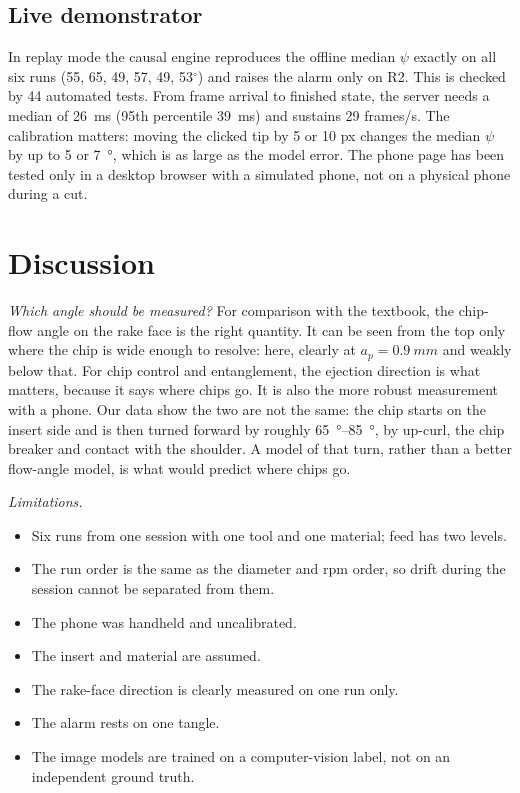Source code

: \documentclass[conference,a4paper]{IEEEtran}
\newcommand{\degr}{\ensuremath{^\circ}}
\begin{document}
\subsection{Live demonstrator}
In replay mode the causal engine reproduces the offline median $\psi$ exactly on all six runs (55, 65, 49, 57, 49, 53\degr) and raises the alarm only on R2.
This is checked by 44 automated tests.
From frame arrival to finished state, the server needs a median of \SI{26}{ms} (95th percentile \SI{39}{ms}) and sustains 29 frames/s.
The calibration matters: moving the clicked tip by 5 or 10 px changes the median $\psi$ by up to 5 or \SI{7}{\degree}, which is as large as the model error.
The phone page has been tested only in a desktop browser with a simulated phone, not on a physical phone during a cut.

\section{Discussion}
\emph{Which angle should be measured?}
For comparison with the textbook, the chip-flow angle on the rake face is the right quantity.
It can be seen from the top only where the chip is wide enough to resolve: here, clearly at $a_p=\SI{0.9}{mm}$ and weakly below that.
For chip control and entanglement, the ejection direction is what matters, because it says where chips go.
It is also the more robust measurement with a phone.
Our data show the two are not the same: the chip starts on the insert side and is then turned forward by roughly \SIrange{65}{85}{\degree}, by up-curl, the chip breaker and contact with the shoulder.
A model of that turn, rather than a better flow-angle model, is what would predict where chips go.

\emph{Limitations.}
\begin{itemize}
\item Six runs from one session with one tool and one material; feed has two levels.
\item The run order is the same as the diameter and rpm order, so drift during the session cannot be separated from them.
\item The phone was handheld and uncalibrated.
\item The insert and material are assumed.
\item The rake-face direction is clearly measured on one run only.
\item The alarm rests on one tangle.
\item The image models are trained on a computer-vision label, not on an independent ground truth.
\end{itemize}
\end{document}
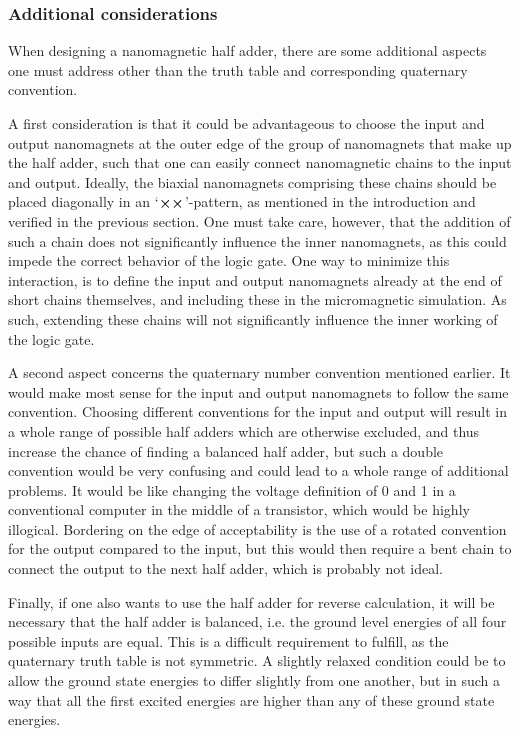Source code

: \documentclass[11pt,a4paper,english]{article}
\begin{document}
\subsubsection{Additional considerations}
When designing a nanomagnetic half adder, there are some additional aspects one must address other than the truth table and corresponding quaternary convention. \par
A first consideration is that it could be advantageous to choose the input and output nanomagnets at the outer edge of the group of nanomagnets that make up the half adder, such that one can easily connect nanomagnetic chains to the input and output. Ideally, the biaxial nanomagnets comprising these chains should be placed diagonally in an `$\cross \cross$'-pattern, as mentioned in the introduction and verified in the previous section. One must take care, however, that the addition of such a chain does not significantly influence the inner nanomagnets, as this could impede the correct behavior of the logic gate. One way to minimize this interaction, is to define the input and output nanomagnets already at the end of short chains themselves, and including these in the micromagnetic simulation. As such, extending these chains will not significantly influence the inner working of the logic gate. \par
A second aspect concerns the quaternary number convention mentioned earlier. It would make most sense for the input and output nanomagnets to follow the same convention. Choosing different conventions for the input and output will result in a whole range of possible half adders which are otherwise excluded, and thus increase the chance of finding a balanced half adder, but such a double convention would be very confusing and could lead to a whole range of additional problems. It would be like changing the voltage definition of 0 and 1 in a conventional computer in the middle of a transistor, which would be highly illogical. Bordering on the edge of acceptability is the use of a rotated convention for the output compared to the input, but this would then require a bent chain to connect the output to the next half adder, which is probably not ideal. \par
Finally, if one also wants to use the half adder for reverse calculation, it will be necessary that the half adder is balanced, i.e. the ground level energies of all four possible inputs are equal. This is a difficult requirement to fulfill, as the quaternary truth table is not symmetric. A slightly relaxed condition could be to allow the ground state energies to differ slightly from one another, but in such a way that all the first excited energies are higher than any of these ground state energies. \par
\end{document}
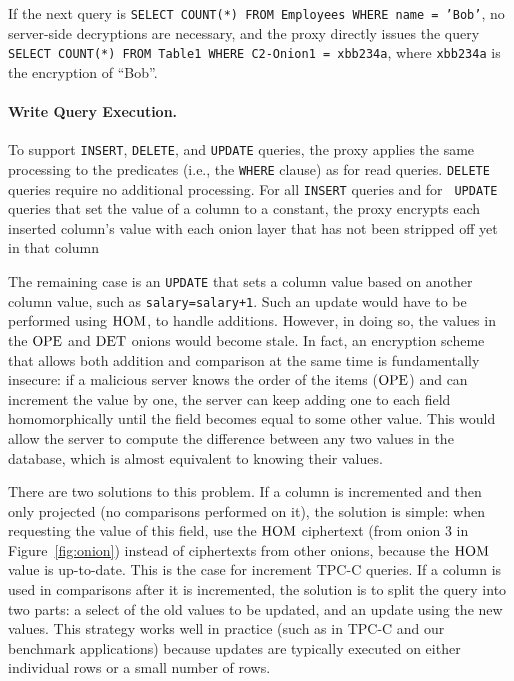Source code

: If the next query is {\tt SELECT COUNT(*) FROM Employees WHERE name =
  'Bob'}, no server-side decryptions are necessary, and the proxy
directly issues the query {\tt SELECT COUNT(*) FROM Table1 WHERE
  C2-Onion1 = xbb234a}, where \texttt{xbb234a} is the encryption of ``Bob''.



\paragraph{Write Query Execution.}

To support {\tt INSERT}, {\tt DELETE}, and {\tt UPDATE} queries, the
\name{} proxy applies the same processing to the predicates (i.e., the
{\tt WHERE} clause) as for read queries.  {\tt DELETE} queries require
no additional processing.  For all {\tt INSERT} queries and for {\tt
  UPDATE} queries that set the value of a column to a constant, the
proxy encrypts each inserted column's value with each onion layer that
has not been stripped off yet in that column

The remaining case is an {\tt UPDATE} that sets a column value based
on another column value, such as {\tt salary=salary+1}.  Such an
update would have to be performed using $\textrm{HOM}$, to handle additions.
However, in doing so, the values in the $\textrm{OPE}$ and $\textrm{DET}$ onions would
become stale.  In fact, an encryption scheme that allows both addition
and comparison at the same time is fundamentally insecure: if a
malicious server knows the order of the items ($\textrm{OPE}$) and can
increment the value by one, the server can keep adding one to each
field homomorphically until the field becomes equal to some other
value.  This would allow the server to compute the difference between
any two values in the database, which is almost equivalent to knowing
their values.

There are two solutions to this problem.  If a column is incremented
and then only projected (no comparisons performed on it), the solution
is simple: when requesting the value of this field, use the $\textrm{HOM}$
ciphertext (from onion 3 in Figure~\ref{fig:onion}) instead of ciphertexts
from other onions, because the $\textrm{HOM}$ value is up-to-date.  This
is the case for increment TPC-C queries.
If a column is used in comparisons after it is
incremented, the solution is to split the query into two parts:
a select of the old values to be updated, and an update using
the new values. 
This strategy works well in practice (such as in TPC-C and our benchmark
applications) because updates are typically executed on either individual
rows or a small number of rows.

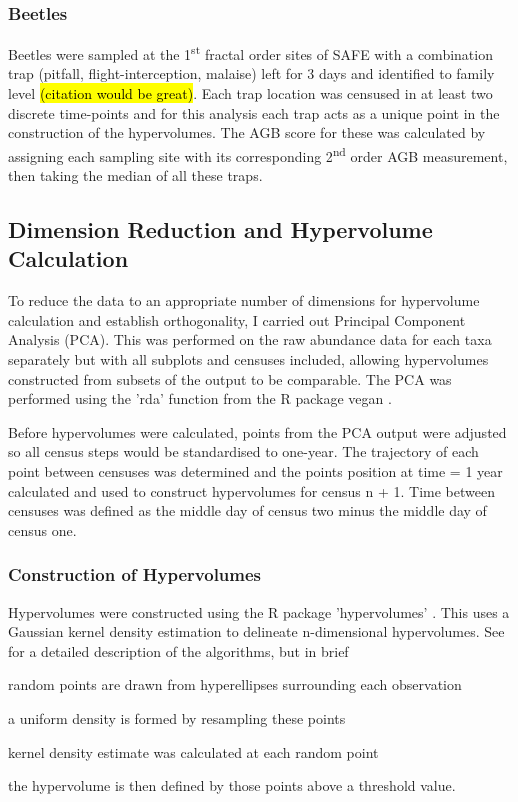 	
	\subsubsection*{Beetles}
	
	Beetles were sampled at the 1\textsuperscript{st} fractal order sites of SAFE with a combination trap (pitfall, flight-interception, malaise) left for 3 days and identified to family level \hl{(citation would be great)}. Each trap location was censused in at least two discrete time-points and for this analysis each trap acts as a unique point in the construction of the hypervolumes. The AGB score for these was calculated by assigning each sampling site with its corresponding 2\textsuperscript{nd} order AGB measurement, then taking the median of all these traps.
		
\subsection{Dimension Reduction and Hypervolume Calculation}
	
	
    To reduce the data to an appropriate number of dimensions for hypervolume calculation and establish orthogonality, I carried out Principal Component Analysis (PCA). This was performed on the raw abundance data for each taxa separately but with all subplots and censuses included, allowing hypervolumes constructed from subsets of the output to be comparable. The PCA was performed using the 'rda' function from the R package vegan \citep{Oksanen2018}.	
	
	Before hypervolumes were calculated, points from the PCA output were adjusted so all census steps would be standardised to one-year. The trajectory of each point between censuses was determined and the points position at time = 1 year calculated and used to construct hypervolumes for census n + 1. Time between censuses was defined as the middle day of census two minus the middle day of census one.
	
	\subsubsection*{Construction of Hypervolumes}
	Hypervolumes were constructed using the R package 'hypervolumes' \citep{Blonder2017a}. This uses a Gaussian kernel density estimation to delineate n-dimensional hypervolumes. See \cite{Blonder2014, Blonder2017b} for a detailed description of the algorithms, but in brief
	\begin{enumerate*}[label=(\roman*)]
		\item random points are drawn from hyperellipses surrounding each observation
		\item a uniform density is formed by resampling these points
		\item kernel density estimate was calculated at each random point
		\item the hypervolume is then defined by those points above a threshold value.
	\end{enumerate*}  
		
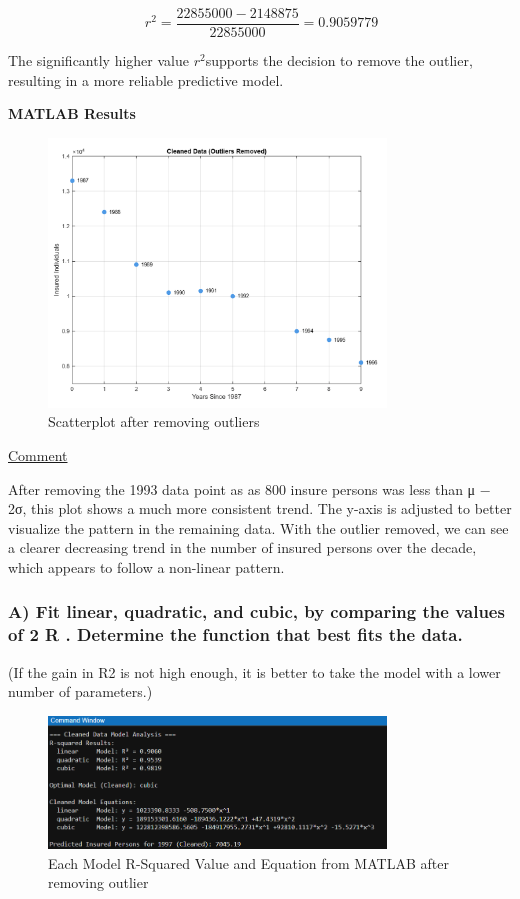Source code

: \documentclass[12pt]{article}
\begin{document}
\[
\ r^2 = \frac{22855000 - 2148875}{22855000} = 0.9059779
\]

The significantly higher value \(r^2\)supports the decision to remove the outlier, resulting in
a more reliable predictive model.


\textbf{MATLAB Results}

\begin{figure}[H]
    \centering
    \includegraphics[width=0.8\textwidth]{4.png}
    \caption{Scatterplot after removing outliers}
\end{figure} 

\uline{Comment}

After removing the 1993 data point as as 800 insure persons was less than μ − 2σ, this plot
shows a much more consistent trend. The y-axis is adjusted to better visualize the pattern in
the remaining data. With the outlier removed, we can see a clearer decreasing trend in the
number of insured persons over the decade, which appears to follow a non-linear pattern.

\subsubsection*{A) Fit linear, quadratic, and cubic, by comparing the values of 2 R . Determine the
function that best fits the data.}

(If the gain in R2 is not high enough, it is better to take the model with a lower number of parameters.)

\begin{figure}[H]
    \centering
    \includegraphics[width=0.8\textwidth]{5.png}
    \caption{Each Model R-Squared Value and Equation from MATLAB after removing outlier}
\end{figure} 
\end{document}
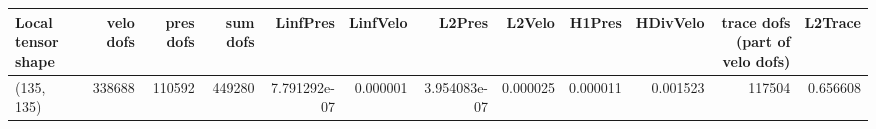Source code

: \begin{tabular}{lrrrrrrrrrrr}
\toprule
Local tensor shape &  velo dofs &  pres dofs &  sum dofs &     LinfPres &  LinfVelo &       L2Pres &   L2Velo &   H1Pres &  HDivVelo &  trace dofs (part of velo dofs) &  L2Trace \\
\midrule
        (135, 135) &     338688 &     110592 &    449280 & 7.791292e-07 &  0.000001 & 3.954083e-07 & 0.000025 & 0.000011 &  0.001523 &                          117504 & 0.656608 \\
\bottomrule
\end{tabular}
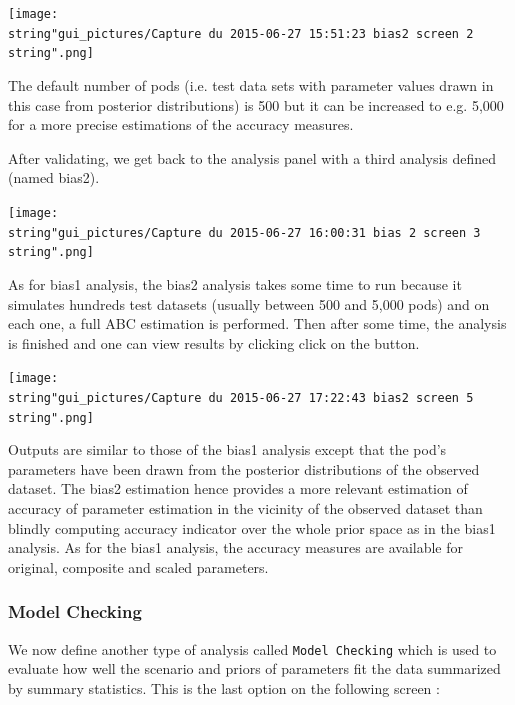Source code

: \texttt{[image: \\string"gui\_pictures/Capture du 2015-06-27 15:51:23 bias2 screen 2\\string".png]}

The default number of pods (i.e. test data sets with parameter values
drawn in this case from posterior distributions) is 500 but it can
be increased to e.g. 5,000 for a more precise estimations of the accuracy
measures.

After validating, we get back to the analysis panel with a third analysis
defined (named bias2).

\texttt{[image: \\string"gui\_pictures/Capture du 2015-06-27 16:00:31 bias 2 screen 3\\string".png]}

As for bias1 analysis, the bias2 analysis takes some time to run because
it simulates hundreds test datasets (usually between 500 and 5,000
pods) and on each one, a full ABC estimation is performed. Then after
some time, the analysis is finished and one can view results by clicking
click on the  button.

\texttt{[image: \\string"gui\_pictures/Capture du 2015-06-27 17:22:43 bias2 screen 5\\string".png]}

Outputs are similar to those of the bias1 analysis except that the
pod's parameters have been drawn from the posterior distributions
of the observed dataset. The bias2 estimation hence provides a more
relevant estimation of accuracy of parameter estimation in the vicinity
of the observed dataset than blindly computing accuracy indicator
over the whole prior space as in the bias1 analysis. As for the bias1
analysis, the accuracy measures are available for original, composite
and scaled parameters.


\subsubsection{Model Checking}

We now define another type of analysis called \texttt{Model Checking}
which is used to evaluate how well the scenario and priors of parameters
fit the data summarized by summary statistics. This is the last option
on the following screen :\\


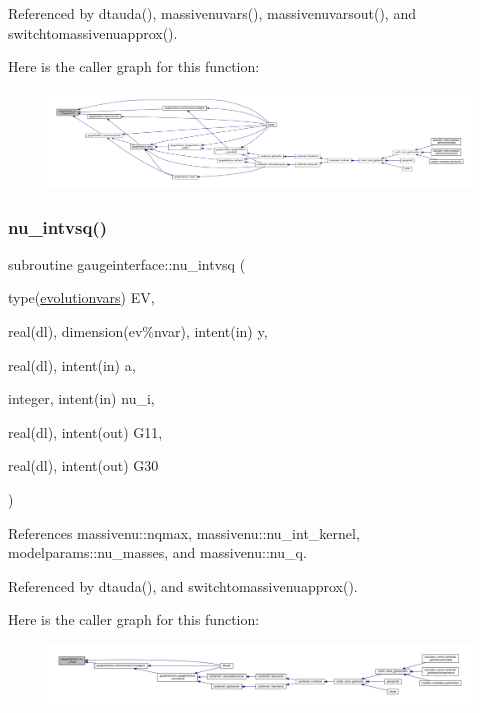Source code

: Referenced by dtauda(), massivenuvars(), massivenuvarsout(), and switchtomassivenuapprox().

Here is the caller graph for this function\+:
\nopagebreak
\begin{figure}[H]
\begin{center}
\leavevmode
\includegraphics[width=350pt]{namespacegaugeinterface_aaf5da349a1adc87f4c62f51f1e0c0371_icgraph}
\end{center}
\end{figure}
\mbox{\label{namespacegaugeinterface_a2e8822823d298cb0912b5ec22ea4a6ff}} 
\subsubsection{\texorpdfstring{nu\+\_\+intvsq()}{nu\_intvsq()}}
{\footnotesize\ttfamily subroutine gaugeinterface\+::nu\+\_\+intvsq (\begin{DoxyParamCaption}\item[{type(\mbox{\hyperlink{structgaugeinterface_1_1evolutionvars}{evolutionvars}})}]{EV,  }\item[{real(dl), dimension(ev\%nvar), intent(in)}]{y,  }\item[{real(dl), intent(in)}]{a,  }\item[{integer, intent(in)}]{nu\+\_\+i,  }\item[{real(dl), intent(out)}]{G11,  }\item[{real(dl), intent(out)}]{G30 }\end{DoxyParamCaption})}



References massivenu\+::nqmax, massivenu\+::nu\+\_\+int\+\_\+kernel, modelparams\+::nu\+\_\+masses, and massivenu\+::nu\+\_\+q.



Referenced by dtauda(), and switchtomassivenuapprox().

Here is the caller graph for this function\+:
\nopagebreak
\begin{figure}[H]
\begin{center}
\leavevmode
\includegraphics[width=350pt]{namespacegaugeinterface_a2e8822823d298cb0912b5ec22ea4a6ff_icgraph}
\end{center}
\end{figure}
\mbox{\label{namespacegaugeinterface_a33373e2888fd46e2c443d7e8c2785639}}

▶ Action item:
All that is wanted is each line, word for word, from the first line of the data to the one holding "From frame arrival", with the pictures left out.

▶ Reply:
Source code

: \documentclass[conference,a4paper]{IEEEtran}
\newcommand{\degr}{\ensuremath{^\circ}}
\begin{document}
\subsection{Live demonstrator}
In replay mode the causal engine reproduces the offline median $\psi$ exactly on all six runs (55, 65, 49, 57, 49, 53\degr) and raises the alarm only on R2.
This is checked by 44 automated tests.
From frame arrival to finished state, the server needs a median of \SI{26}{ms} (95th percentile \SI{39}{ms}) and sustains 29 frames/s.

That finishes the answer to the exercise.